The word "have" occurs in some lines of the listing. Copy those lines.
____ DATA SUPPLIED
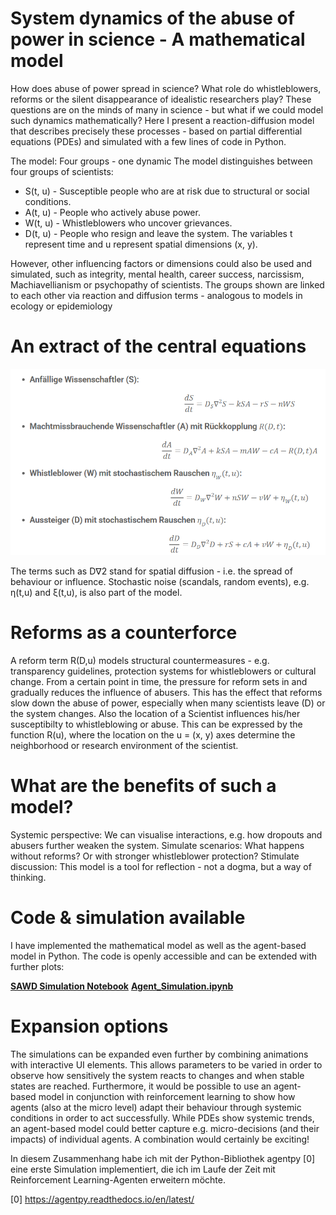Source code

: # System dynamics of the abuse of power in science - A mathematical model
                           
How does abuse of power spread in science? What role do whistleblowers, reforms or the silent disappearance of idealistic researchers play? These questions are on the minds of many in science - but what if we could model such dynamics mathematically? Here I present a reaction-diffusion model that describes precisely these processes - based on partial differential equations (PDEs) and simulated with a few lines of code in Python.

The model: Four groups - one dynamic The model distinguishes between four groups of scientists: 
* S(t, u) - Susceptible people who are at risk due to structural or social conditions.
* A(t, u) - People who actively abuse power.
* W(t, u) - Whistleblowers who uncover grievances.
* D(t, u) - People who resign and leave the system. The variables t represent time and u represent spatial dimensions (x, y).

However, other influencing factors or dimensions could also be used and simulated, such as integrity, mental health, career success, narcissism, Machiavellianism or psychopathy of scientists.
The groups shown are linked to each other via reaction and diffusion terms - analogous to models in ecology or epidemiology

# An extract of the central equations

![Formeln](pdes.png)

The terms such as D∇2 stand for spatial diffusion - i.e. the spread of behaviour or influence. Stochastic noise (scandals, random events), e.g. η(t,u) and ξ(t,u), is also part of the model.

# Reforms as a counterforce
A reform term R(D,u) models structural countermeasures - e.g. transparency guidelines, protection systems for whistleblowers or cultural change. From a certain point in time, the pressure for reform sets in and gradually reduces the influence of abusers. This has the effect that reforms slow down the abuse of power, especially when many scientists leave (D) or the system changes. Also the location of a Scientist influences his/her susceptibilty
to whistleblowing or abuse. This can be expressed by the function R(u), where the location on the u = (x, y) axes determine the neighborhood or research environment of the scientist.

# What are the benefits of such a model?
Systemic perspective: We can visualise interactions, e.g. how dropouts and abusers further weaken the system.
Simulate scenarios: What happens without reforms? Or with stronger whistleblower protection?
Stimulate discussion: This model is a tool for reflection - not a dogma, but a way of thinking.

# Code & simulation available
I have implemented the mathematical model as well as the agent-based model in Python. The code is openly accessible and can be extended with further plots:

**[SAWD Simulation Notebook](SAWD_PDEs.ipynb)**
**[Agent_Simulation.ipynb](Agent_Simulation.ipynb)**

# Expansion options 
The simulations can be expanded even further by combining animations with interactive UI elements. This allows parameters to be varied in order to observe how sensitively the system reacts to changes and when stable states are reached. Furthermore, it would be possible to use an agent-based model in conjunction with reinforcement learning to show how agents (also at the micro level) adapt their behaviour through systemic conditions in order to act successfully. While PDEs show systemic trends, an agent-based model could better capture e.g. micro-decisions (and their impacts) of individual agents. A combination would certainly be exciting!


In diesem Zusammenhang habe ich mit der Python-Bibliothek agentpy [0] eine erste Simulation implementiert, die ich im Laufe der Zeit mit Reinforcement Learning-Agenten erweitern möchte.


[0] https://agentpy.readthedocs.io/en/latest/ 
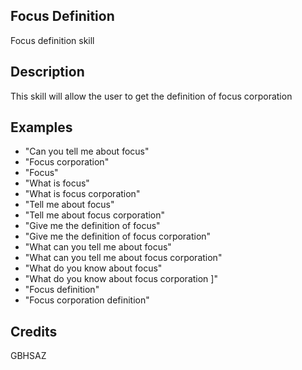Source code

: ## Focus Definition
Focus definition skill

## Description
This skill will allow the user to get the definition of focus corporation

## Examples
 - "Can you tell me about focus"
 - "Focus corporation"
 - "Focus"
 - "What is focus"
 - "What is focus corporation"
 - "Tell me about focus"
 - "Tell me about focus corporation"
 - "Give me the definition of focus"
 - "Give me the definition of focus corporation"
 - "What can you tell me about focus"
 - "What can you tell me about focus corporation"
 - "What do you know about focus"
 - "What do you know about focus corporation ]"
 - "Focus definition"
 - "Focus corporation definition"


## Credits
GBHSAZ


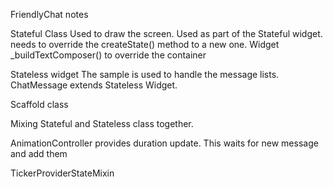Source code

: 


FriendlyChat notes

Stateful Class
	Used to draw the screen.  Used as part of the Stateful widget.
	needs to override the createState() method to a new one.
	Widget _buildTextComposer() to override the container
	
Stateless widget
	The sample is used to handle the message lists.
	ChatMessage extends Stateless Widget.
	

Scaffold class
	
Mixing Stateful and Stateless class together.

AnimationController
	provides duration update. 
	This waits for new message and add them
	
TickerProviderStateMixin	
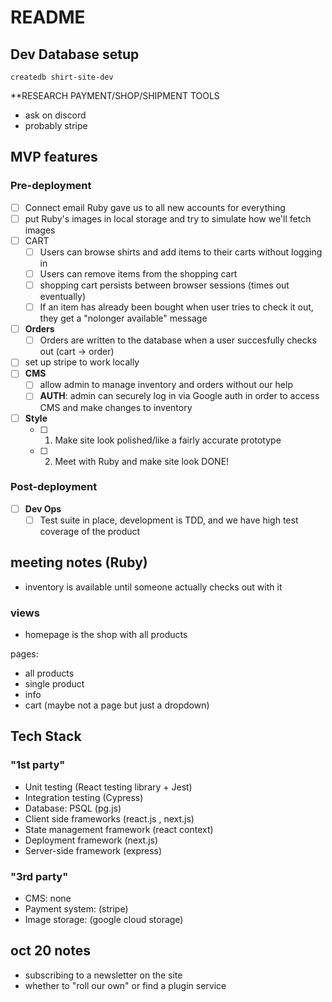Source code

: # README

## Dev Database setup

`createdb shirt-site-dev`

\*\*RESEARCH PAYMENT/SHOP/SHIPMENT TOOLS

- ask on discord
- probably stripe

## MVP features

### Pre-deployment

- [ ] Connect email Ruby gave us to all new accounts for everything
- [ ] put Ruby's images in local storage and try to simulate how we'll fetch images
- [ ] CART
  - [ ] Users can browse shirts and add items to their carts without logging in
  - [ ] Users can remove items from the shopping cart
  - [ ] shopping cart persists between browser sessions (times out eventually)
  - [ ] If an item has already been bought when user tries to check it out, they get a "nolonger available" message
- [ ] **Orders**
  - [ ] Orders are written to the database when a user succesfully checks out (cart -> order)
- [ ] set up stripe to work locally
- [ ] **CMS**
  - [ ] allow admin to manage inventory and orders without our help
  - [ ] **AUTH**: admin can securely log in via Google auth in order to access CMS and make changes to inventory
- [ ] **Style**
  - [ ] 1) Make site look polished/like a fairly accurate prototype
  - [ ] 2) Meet with Ruby and make site look DONE!

### Post-deployment

- [ ] **Dev Ops**
  - [ ] Test suite in place, development is TDD, and we have high test coverage of the product

## meeting notes (Ruby)

- inventory is available until someone actually checks out with it

### views

- homepage is the shop with all products

pages:

- all products
- single product
- info
- cart (maybe not a page but just a dropdown)

## Tech Stack

### "1st party"

- Unit testing (React testing library + Jest)
- Integration testing (Cypress)
- Database: PSQL (pg.js)
- Client side frameworks (react.js , next.js)
- State management framework (react context)
- Deployment framework (next.js)
- Server-side framework (express)

### "3rd party"

- CMS: none
- Payment system: (stripe)
- Image storage: (google cloud storage)

## oct 20 notes

- subscribing to a newsletter on the site
- whether to "roll our own" or find a plugin service
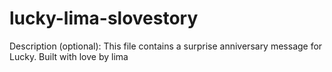 # lucky-lima-slovestory
Description (optional): This file contains a surprise anniversary message for Lucky. Built with love by lima
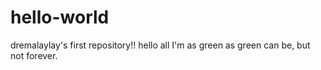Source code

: # hello-world
dremalaylay's first repository!!
hello all
I'm as green as green can be, but not forever. 
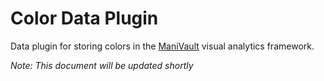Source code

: # Color Data Plugin

Data plugin for storing colors in the [ManiVault](https://github.com/ManiVaultStudio/core) visual analytics framework.

*Note: This document will be updated shortly*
________
> _SOLUTION TO THE EXERCISE_
I have implemented the mathematical model as well as the agent-based model in Python. The code is openly accessible and can be extended with further plots:
  - [ ] Test suite in place, development is TDD, and we have high test coverage of the product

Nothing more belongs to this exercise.